Guidance on applying to become an academy for SFCs, updated in January 2017, confirms that the option is “linked to the area review process”.
It adds, however, that the government will “consider in the light of experience from the area reviews whether further opportunities to apply should be available once the reviews are complete.
“But this opportunity does not exist at the moment, and colleges which wish to submit an application will need to do so as part of the relevant area review.”
When asked whether the Department for Education has made a decision on allowing SFCs to academise beyond March 2019, a spokesperson would only tell FE Week that the option is being looked at and more information would be available in due course.
Becoming an academy means SFCs no longer have to pay VAT – letting them off an average annual bill of £385,000.
The first to convert was Hereford SFC in March last year. Nineteen have since followed suit, leaving 62 designated SFCs. Three of these are, however, in the process of converting.
In an update from the ESFA about the restructuring facility last month, it was revealed that 30 applications to the fund have been made from 31 sixth form colleges “expressing plans to convert to academy status”, but the “majority have not been allocated any funding to support this conversion”.
A group of 14 which are Catholic-run have been completely prevented from converting due to their religious character, which would not be maintained under current government rules.
If they converted, they would lose protections in areas of curriculum, acts of worship and governance. The SFCA and Catholic Education Service have been trying to get the government to add a clause to the education bill to rectify this, but the DfE has not obliged.
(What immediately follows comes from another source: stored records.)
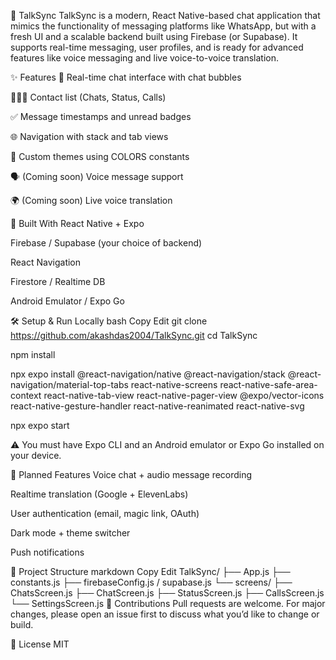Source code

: 📱 TalkSync
TalkSync is a modern, React Native-based chat application that mimics the functionality of messaging platforms like WhatsApp, but with a fresh UI and a scalable backend built using Firebase (or Supabase). It supports real-time messaging, user profiles, and is ready for advanced features like voice messaging and live voice-to-voice translation.

<!-- optional if you add a demo gif -->

✨ Features
💬 Real-time chat interface with chat bubbles

🧑‍🤝‍🧑 Contact list (Chats, Status, Calls)

✅ Message timestamps and unread badges

🌐 Navigation with stack and tab views

🎨 Custom themes using COLORS constants

🗣️ (Coming soon) Voice message support

🌍 (Coming soon) Live voice translation

🔧 Built With
React Native + Expo

Firebase / Supabase (your choice of backend)

React Navigation

Firestore / Realtime DB

Android Emulator / Expo Go

🛠️ Setup & Run Locally
bash
Copy
Edit
git clone https://github.com/akashdas2004/TalkSync.git
cd TalkSync

npm install

npx expo install @react-navigation/native @react-navigation/stack @react-navigation/material-top-tabs react-native-screens react-native-safe-area-context react-native-tab-view react-native-pager-view @expo/vector-icons react-native-gesture-handler react-native-reanimated react-native-svg

npx expo start

⚠️ You must have Expo CLI and an Android emulator or Expo Go installed on your device.

🧠 Planned Features
 Voice chat + audio message recording

 Realtime translation (Google + ElevenLabs)

 User authentication (email, magic link, OAuth)

 Dark mode + theme switcher

 Push notifications

📁 Project Structure
markdown
Copy
Edit
TalkSync/
├── App.js
├── constants.js
├── firebaseConfig.js / supabase.js
└── screens/
    ├── ChatsScreen.js
    ├── ChatScreen.js
    ├── StatusScreen.js
    ├── CallsScreen.js
    └── SettingsScreen.js
🙌 Contributions
Pull requests are welcome. For major changes, please open an issue first to discuss what you’d like to change or build.

📄 License
MIT


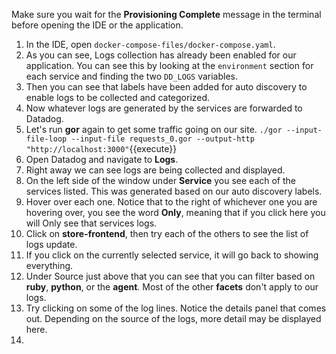 Make sure you wait for the **Provisioning Complete** message in the terminal before opening the IDE or the application. 

1.  In the IDE, open `docker-compose-files/docker-compose.yaml`.
2.  As you can see, Logs collection has already been enabled for our application. You can see this by looking at the `environment` section for each service and finding the two `DD_LOGS` variables.
3.  Then you can see that labels have been added for auto discovery to enable logs to be collected and categorized.
4.  Now whatever logs are generated by the services are forwarded to Datadog. 
5.  Let's run **gor** again to get some traffic going on our site. `./gor --input-file-loop --input-file requests_0.gor --output-http "http://localhost:3000"`{{execute}}
6.  Open Datadog and navigate to **Logs**.
7.  Right away we can see logs are being collected and displayed. 
8.  On the left side of the window under **Service** you see each of the services listed. This was generated based on our auto discovery labels. 
9.  Hover over each one. Notice that to the right of whichever one you are hovering over, you see the word **Only**, meaning that if you click here you will Only see that services logs. 
10. Click on **store-frontend**, then try each of the others to see the list of logs update.
11. If you click on the currently selected service, it will go back to showing everything. 
12. Under Source just above that you can see that you can filter based on **ruby**, **python**, or the **agent**. Most of the other **facets** don't apply to our logs.
13. Try clicking on some of the log lines. Notice the details panel that comes out. Depending on the source of the logs, more detail may be displayed here.
14. 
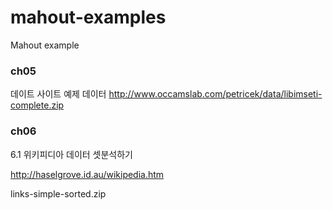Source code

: mahout-examples
===============

Mahout example


### ch05

데이트 사이트 예제 데이터
http://www.occamslab.com/petricek/data/libimseti-complete.zip


### ch06

6.1 위키피디아 데이터 셋분석하기

http://haselgrove.id.au/wikipedia.htm

links-simple-sorted.zip
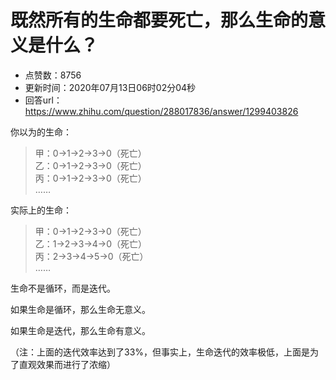 # 既然所有的生命都要死亡，那么生命的意义是什么？
- 点赞数：8756
- 更新时间：2020年07月13日06时02分04秒
- 回答url：https://www.zhihu.com/question/288017836/answer/1299403826
<body>
 <p data-pid="Bmyzyt0x">你以为的生命：</p>
 <blockquote data-pid="A5RsusTH">
  甲：0→1→2→3→0（死亡）
  <br>
  乙：0→1→2→3→0（死亡）
  <br>
  丙：0→1→2→3→0（死亡）
  <br>
  ……
 </blockquote>
 <p data-pid="gZs8DD4M">实际上的生命：</p>
 <blockquote data-pid="g1QNg52I">
  甲：0→1→2→3→0（死亡）
  <br>
  乙：1→2→3→4→0（死亡）
  <br>
  丙：2→3→4→5→0（死亡）
  <br>
  ……
 </blockquote>
 <p data-pid="p33S_h2h">生命不是循环，而是迭代。</p>
 <p data-pid="p5mQzwxz">如果生命是循环，那么生命无意义。</p>
 <p data-pid="Dlww7SEm">如果生命是迭代，那么生命有意义。</p>
 <p data-pid="2Z9F0xsU">（注：上面的迭代效率达到了33%，但事实上，生命迭代的效率极低，上面是为了直观效果而进行了浓缩）</p>
</body>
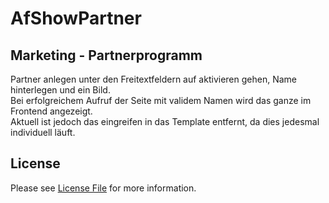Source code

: # AfShowPartner
## Marketing - Partnerprogramm
Partner anlegen unter den Freitextfeldern auf aktivieren gehen, Name hinterlegen und ein Bild.<br/>
Bei erfolgreichem Aufruf der Seite mit validem Namen wird das ganze im Frontend angezeigt.<br/>
Aktuell ist jedoch das eingreifen in das Template entfernt, da dies jedesmal individuell läuft.<br/>

## License

Please see [License File](LICENSE) for more information.
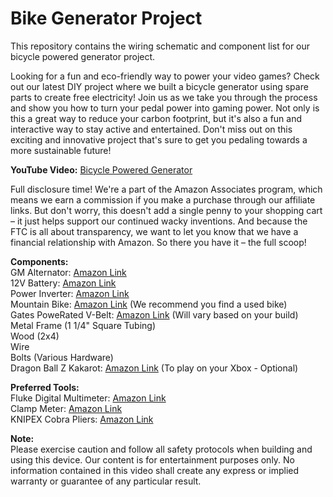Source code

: # Bike Generator Project
This repository contains the wiring schematic and component list for our bicycle powered generator project.


Looking for a fun and eco-friendly way to power your video games? Check out our latest DIY project where we built a bicycle generator using spare parts to create free electricity! Join us as we take you through the process and show you how to turn your pedal power into gaming power. Not only is this a great way to reduce your carbon footprint, but it's also a fun and interactive way to stay active and entertained. Don't miss out on this exciting and innovative project that's sure to get you pedaling towards a more sustainable future!


**YouTube Video:** [Bicycle Powered Generator](https://youtu.be/usJ8MZ1H6jg) 


Full disclosure time! We're a part of the Amazon Associates program, which means we earn a commission if you make a purchase through our affiliate links. But don't worry, this doesn't add a single penny to your shopping cart – it just helps support our continued wacky inventions. And because the FTC is all about transparency, we want to let you know that we have a financial relationship with Amazon. So there you have it – the full scoop!

**Components:**</br>
GM Alternator: [Amazon Link](https://amzn.to/3Z3Rt1w) </br>
12V Battery: [Amazon Link](https://amzn.to/3Z0jfMe) </br>
Power Inverter: [Amazon Link](https://amzn.to/3IV2X1K) </br>
Mountain Bike: [Amazon Link](https://amzn.to/41n2mwO) (We recommend you find a used bike) </br>
Gates PoweRated V-Belt: [Amazon Link](https://amzn.to/3SsQdlS) (Will vary based on your build) </br>
Metal Frame (1 1/4" Square Tubing) </br>
Wood (2x4) </br>
Wire </br>
Bolts (Various Hardware) </br>
Dragon Ball Z Kakarot: [Amazon Link](https://amzn.to/3m1CPZU) (To play on your Xbox - Optional) </br>

**Preferred Tools:**</br>
Fluke Digital Multimeter: [Amazon Link](https://amzn.to/41qSLVJ) </br>
Clamp Meter: [Amazon Link](https://amzn.to/3ECZIcJ) </br>
KNIPEX Cobra Pliers: [Amazon Link](https://amzn.to/3Iy6jGx) </br>

**Note:**</br>
Please exercise caution and follow all safety protocols when building and using this device. Our content is for entertainment purposes only. No information contained in this video shall create any express or implied warranty or guarantee of any particular result.
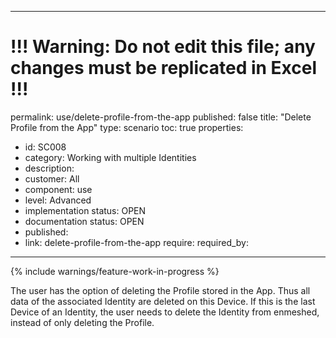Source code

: ---
# !!! Warning: Do not edit this file; any changes must be replicated in Excel !!!
permalink: use/delete-profile-from-the-app
published: false
title: "Delete Profile from the App"
type: scenario
toc: true
properties:
  - id: SC008
  - category: Working with multiple Identities
  - description:
  - customer: All
  - component: use
  - level: Advanced
  - implementation status: OPEN
  - documentation status: OPEN
  - published:
  - link: delete-profile-from-the-app
require:
required_by:
------ 

{% include warnings/feature-work-in-progress %}

The user has the option of deleting the Profile stored in the App. Thus all data of the associated Identity are deleted on this Device. If this is the last Device of an Identity, the user needs to delete the Identity from enmeshed, instead of only deleting the Profile.

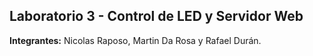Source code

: ## Laboratorio 3 - Control de LED y Servidor Web

**Integrantes:** Nicolas Raposo, Martin Da Rosa y Rafael Durán.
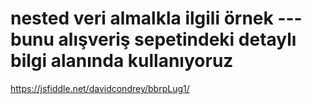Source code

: ﻿# nested veri almalkla ilgili örnek ---bunu alışveriş sepetindeki detaylı bilgi alanında kullanıyoruz 

https://jsfiddle.net/davidcondrey/bbrpLug1/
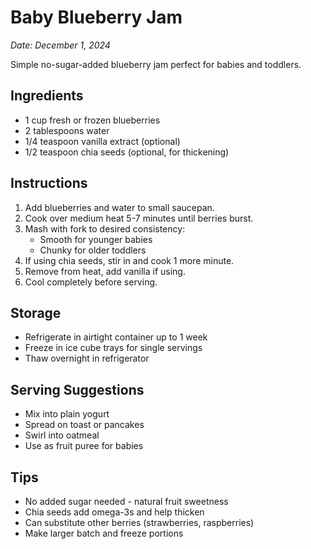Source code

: # Baby Blueberry Jam

*Date: December 1, 2024*

Simple no-sugar-added blueberry jam perfect for babies and toddlers.

## Ingredients
- 1 cup fresh or frozen blueberries
- 2 tablespoons water
- 1/4 teaspoon vanilla extract (optional)
- 1/2 teaspoon chia seeds (optional, for thickening)

## Instructions
1. Add blueberries and water to small saucepan.
2. Cook over medium heat 5-7 minutes until berries burst.
3. Mash with fork to desired consistency:
   - Smooth for younger babies
   - Chunky for older toddlers
4. If using chia seeds, stir in and cook 1 more minute.
5. Remove from heat, add vanilla if using.
6. Cool completely before serving.

## Storage
- Refrigerate in airtight container up to 1 week
- Freeze in ice cube trays for single servings
- Thaw overnight in refrigerator

## Serving Suggestions
- Mix into plain yogurt
- Spread on toast or pancakes
- Swirl into oatmeal
- Use as fruit puree for babies

## Tips
- No added sugar needed - natural fruit sweetness
- Chia seeds add omega-3s and help thicken
- Can substitute other berries (strawberries, raspberries)
- Make larger batch and freeze portions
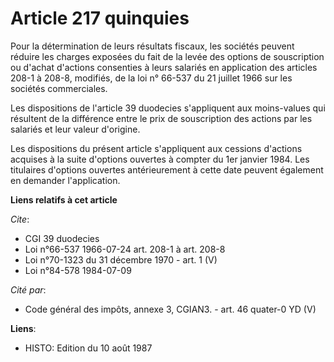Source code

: # Article 217 quinquies

Pour la détermination de leurs résultats fiscaux, les sociétés peuvent réduire les charges exposées du fait de la levée des
options de souscription ou d'achat d'actions consenties à leurs salariés en application des articles 208-1 à 208-8, modifiés,
de la loi n° 66-537 du 21 juillet 1966 sur les sociétés commerciales.

Les dispositions de l'article 39 duodecies s'appliquent aux moins-values qui résultent de la différence entre le prix de
souscription des actions par les salariés et leur valeur d'origine.

Les dispositions du présent article s'appliquent aux cessions d'actions acquises à la suite d'options ouvertes à compter du
1er janvier 1984. Les titulaires d'options ouvertes antérieurement à cette date peuvent également en demander l'application.

**Liens relatifs à cet article**

_Cite_:

  - CGI 39 duodecies
  - Loi n°66-537 1966-07-24 art. 208-1 à art. 208-8
  - Loi n°70-1323 du 31 décembre 1970 - art. 1 (V)
  - Loi n°84-578 1984-07-09

_Cité par_:

  - Code général des impôts, annexe 3, CGIAN3. - art. 46 quater-0 YD (V)

**Liens**:

  - HISTO: Edition du 10 août 1987
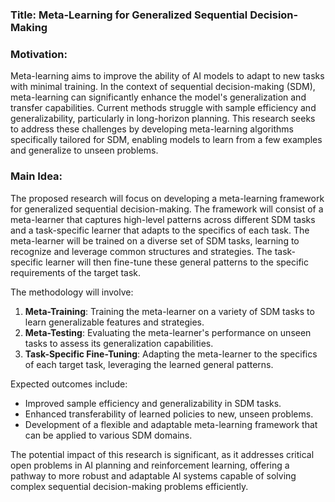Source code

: ### Title: Meta-Learning for Generalized Sequential Decision-Making

### Motivation:
Meta-learning aims to improve the ability of AI models to adapt to new tasks with minimal training. In the context of sequential decision-making (SDM), meta-learning can significantly enhance the model's generalization and transfer capabilities. Current methods struggle with sample efficiency and generalizability, particularly in long-horizon planning. This research seeks to address these challenges by developing meta-learning algorithms specifically tailored for SDM, enabling models to learn from a few examples and generalize to unseen problems.

### Main Idea:
The proposed research will focus on developing a meta-learning framework for generalized sequential decision-making. The framework will consist of a meta-learner that captures high-level patterns across different SDM tasks and a task-specific learner that adapts to the specifics of each task. The meta-learner will be trained on a diverse set of SDM tasks, learning to recognize and leverage common structures and strategies. The task-specific learner will then fine-tune these general patterns to the specific requirements of the target task.

The methodology will involve:
1. **Meta-Training**: Training the meta-learner on a variety of SDM tasks to learn generalizable features and strategies.
2. **Meta-Testing**: Evaluating the meta-learner's performance on unseen tasks to assess its generalization capabilities.
3. **Task-Specific Fine-Tuning**: Adapting the meta-learner to the specifics of each target task, leveraging the learned general patterns.

Expected outcomes include:
- Improved sample efficiency and generalizability in SDM tasks.
- Enhanced transferability of learned policies to new, unseen problems.
- Development of a flexible and adaptable meta-learning framework that can be applied to various SDM domains.

The potential impact of this research is significant, as it addresses critical open problems in AI planning and reinforcement learning, offering a pathway to more robust and adaptable AI systems capable of solving complex sequential decision-making problems efficiently.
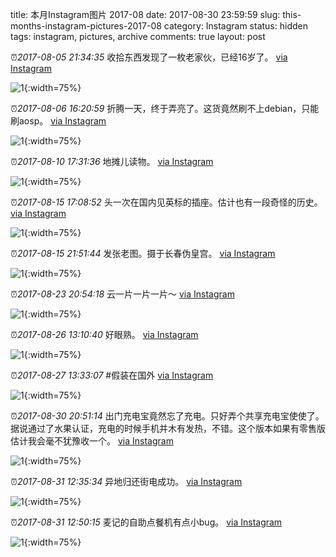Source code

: title: 本月Instagram图片 2017-08
date: 2017-08-30 23:59:59
slug: this-months-instagram-pictures-2017-08
category: Instagram
status: hidden
tags: instagram, pictures, archive
comments: true
layout: post

⏰_2017-08-05 21:34:35_ 收拾东西发现了一枚老家伙，已经16岁了。
[via Instagram](https://www.instagram.com/p/BXaflotDEE6Krj4TjmBRJ3t1ARt24stnCM4OII0/)

![1](https://scontent-lax3-2.cdninstagram.com/vp/0796a16b12797a4d8816eb7b249c878b/5DC02367/t51.2885-15/e35/19985265_464786503883443_9033954384144236544_n.jpg?_nc_ht=scontent-lax3-2.cdninstagram.com){:width=75%}



⏰_2017-08-06 16:20:59_ 折腾一天，终于弄亮了。这货竟然刷不上debian，只能刷aosp。
[via Instagram](https://www.instagram.com/p/BXcgflMjlDpp6RF7JDLLZH4mFs18X3ygysLsr80/)

![1](https://scontent-lax3-2.cdninstagram.com/vp/72a7cba2e8d0e16d7cb7dbccb1c2445c/5DAC0908/t51.2885-15/e35/20589516_1348528648577708_1579120511072337920_n.jpg?_nc_ht=scontent-lax3-2.cdninstagram.com){:width=75%}



⏰_2017-08-10 17:31:36_ 地摊儿读物。
[via Instagram](https://www.instagram.com/p/BXm7wYQj6RF5Uko_62DanHlJb3wkLBozz5oRgA0/)

![1](https://scontent-lax3-2.cdninstagram.com/vp/1c8143f760bf49a6c85de5da8a05fbe5/5DBCEEF2/t51.2885-15/e35/20688527_1946052865675835_8941362761917530112_n.jpg?_nc_ht=scontent-lax3-2.cdninstagram.com){:width=75%}



⏰_2017-08-15 17:08:52_ 头一次在国内见英标的插座。估计也有一段奇怪的历史。
[via Instagram](https://www.instagram.com/p/BXzxIPyD6IxIhaEOKNrQIk3Kjc4T6Y7QPYeob40/)

![1](https://scontent-lax3-2.cdninstagram.com/vp/1afd5c09b46a465324ba7d628da44008/5DAC59FE/t51.2885-15/e35/20766201_327440477704914_1169221051524055040_n.jpg?_nc_ht=scontent-lax3-2.cdninstagram.com){:width=75%}

⏰_2017-08-15 21:51:44_ 发张老图。摄于长春伪皇宫。
[via Instagram](https://www.instagram.com/p/BX0RgAlDCCqiic8_FUrUpMbIJBiliU3npD7JNM0/)

![1](https://scontent-lax3-2.cdninstagram.com/vp/43c0ed0eeeb8f39cb238d0c123e755a0/5DA1AB50/t51.2885-15/e35/20837041_143185796276270_1708266247767982080_n.jpg?_nc_ht=scontent-lax3-2.cdninstagram.com){:width=75%}



⏰_2017-08-23 20:54:18_ 云一片一片一片～
[via Instagram](https://www.instagram.com/p/BYIxSYRDUjKB9ZD57-ja--1WpVra2OANCR0UrI0/)

![1](https://scontent-lax3-2.cdninstagram.com/vp/387b97b5bfbe4a50babbefa01e9ad367/5DA941FE/t51.2885-15/e35/21041651_2020104921609466_2803836547265200128_n.jpg?_nc_ht=scontent-lax3-2.cdninstagram.com){:width=75%}



⏰_2017-08-26 13:10:40_ 好眼熟。
[via Instagram](https://www.instagram.com/p/BYPqnNdjwzMJ_yjh91QtwmIld1_r7mV9NONa6s0/)

![1](https://scontent-lax3-2.cdninstagram.com/vp/17d434e49e01a5bf8b783c58a1bcdad7/5DB9CCC5/t51.2885-15/e35/21041926_346084682484502_6736031870149984256_n.jpg?_nc_ht=scontent-lax3-2.cdninstagram.com){:width=75%}



⏰_2017-08-27 13:33:07_ #假装在国外
[via Instagram](https://www.instagram.com/p/BYSR-jujcOvYFYReiRWAfr60spaHAJEWgHjsSs0/)

![1](https://scontent-lax3-2.cdninstagram.com/vp/cabaa6005bde1daff867d2929cec7227/5DC4C426/t51.2885-15/e35/21042547_1437064893041640_5280545037824819200_n.jpg?_nc_ht=scontent-lax3-2.cdninstagram.com){:width=75%}



⏰_2017-08-30 20:51:14_ 出门充电宝竟然忘了充电。只好弄个共享充电宝使使了。据说通过了水果认证，充电的时候手机并木有发热，不错。这个版本如果有零售版估计我会毫不犹豫收一个。
[via Instagram](https://www.instagram.com/p/BYaygC_DV_6PP7yp-3c1yPfcRedtpD2vRfhhMc0/)

![1](https://scontent-lax3-2.cdninstagram.com/vp/1e9ee3fb46811770754ee66860f4e8e4/5DC58B61/t51.2885-15/e35/21149875_1863231040672663_7244614753148993536_n.jpg?_nc_ht=scontent-lax3-2.cdninstagram.com){:width=75%}



⏰_2017-08-31 12:35:34_ 异地归还街电成功。
[via Instagram](https://www.instagram.com/p/BYcekgnjtJxZwI7dq8VrqOHZk8i1r9bf_YSj9o0/)

![1](https://scontent-lax3-2.cdninstagram.com/vp/3e37763b11c2528fecd9766bb14d4690/5DAAB7C4/t51.2885-15/e35/21148970_508490056167486_1924519917000851456_n.jpg?_nc_ht=scontent-lax3-2.cdninstagram.com){:width=75%}

⏰_2017-08-31 12:50:15_ 麦记的自助点餐机有点小bug。
[via Instagram](https://www.instagram.com/p/BYcgQAJjSdBDFpn-lwFSsRq_mshpZbPzHZtVT00/)

![1](https://scontent-lax3-2.cdninstagram.com/vp/b4d657803f68f532515d00e3cab26069/5DAA6625/t51.2885-15/e35/21149750_252936608560548_3613358949652234240_n.jpg?_nc_ht=scontent-lax3-2.cdninstagram.com){:width=75%}
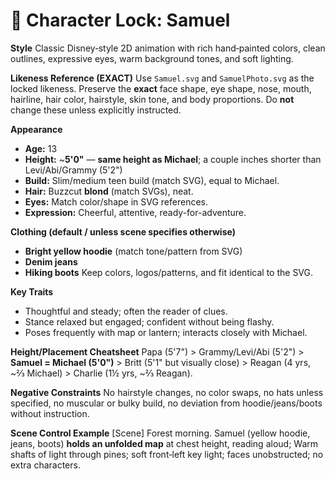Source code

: # 🎨 Character Lock: Samuel

**Style**
Classic Disney‑style 2D animation with rich hand‑painted colors, clean outlines, expressive eyes, warm background tones, and soft lighting.

**Likeness Reference (EXACT)**
Use `Samuel.svg` and `SamuelPhoto.svg` as the locked likeness. Preserve the **exact** face shape, eye shape, nose, mouth, hairline, hair color, hairstyle, skin tone, and body proportions. Do **not** change these unless explicitly instructed.

**Appearance**

* **Age:** 13
* **Height:** \~**5'0"** — **same height as Michael**; a couple inches shorter than Levi/Abi/Grammy (5'2")
* **Build:** Slim/medium teen build (match SVG), equal to Michael.
* **Hair:** Buzzcut **blond** (match SVGs), neat.
* **Eyes:** Match color/shape in SVG references.
* **Expression:** Cheerful, attentive, ready-for-adventure.

**Clothing (default / unless scene specifies otherwise)**

* **Bright yellow hoodie** (match tone/pattern from SVG)
* **Denim jeans**
* **Hiking boots**
  Keep colors, logos/patterns, and fit identical to the SVG.

**Key Traits**

* Thoughtful and steady; often the reader of clues.
* Stance relaxed but engaged; confident without being flashy.
* Poses frequently with map or lantern; interacts closely with Michael.

**Height/Placement Cheatsheet**
Papa (5'7") > Grammy/Levi/Abi (5'2") > **Samuel = Michael (5'0")** > Britt (5'1" but visually close) > Reagan (4 yrs, \~⅔ Michael) > Charlie (1½ yrs, \~⅔ Reagan).

**Negative Constraints**
No hairstyle changes, no color swaps, no hats unless specified, no muscular or bulky build, no deviation from hoodie/jeans/boots without instruction.

**Scene Control Example**
[Scene] Forest morning. Samuel (yellow hoodie, jeans, boots) **holds an unfolded map** at chest height, reading aloud; Warm shafts of light through pines; soft front‑left key light; faces unobstructed; no extra characters.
Mr Watkin said “some more colleges are still interested in the possibility of converting” but academisation has “not always been an easy process”.
“The ESFA and the Transaction Unit [which administers the restructuring facility] have had to come up with solutions to unanticipated conversion problems; regional schools commissioners have had to adapt to a new and unfamiliar landscape; and pioneering colleges have had to navigate an untrodden path and overcome some significant snagging issues,” he told FE Week.
“RSCs and the national schools commissioner were not always on the same page and there were regional variations; some gave permission to colleges to become single academy trusts, some insisted on a multi academy trust (even if an unpopulated MAT); some then insisted on a populated MAT and now some are saying that there are already too many MATs in the region, they don’t want another one, so a college must join an existing MAT.”
He added: “None of this was explored at the time when the government opened up the academy option to colleges as a way of offering VAT relief.”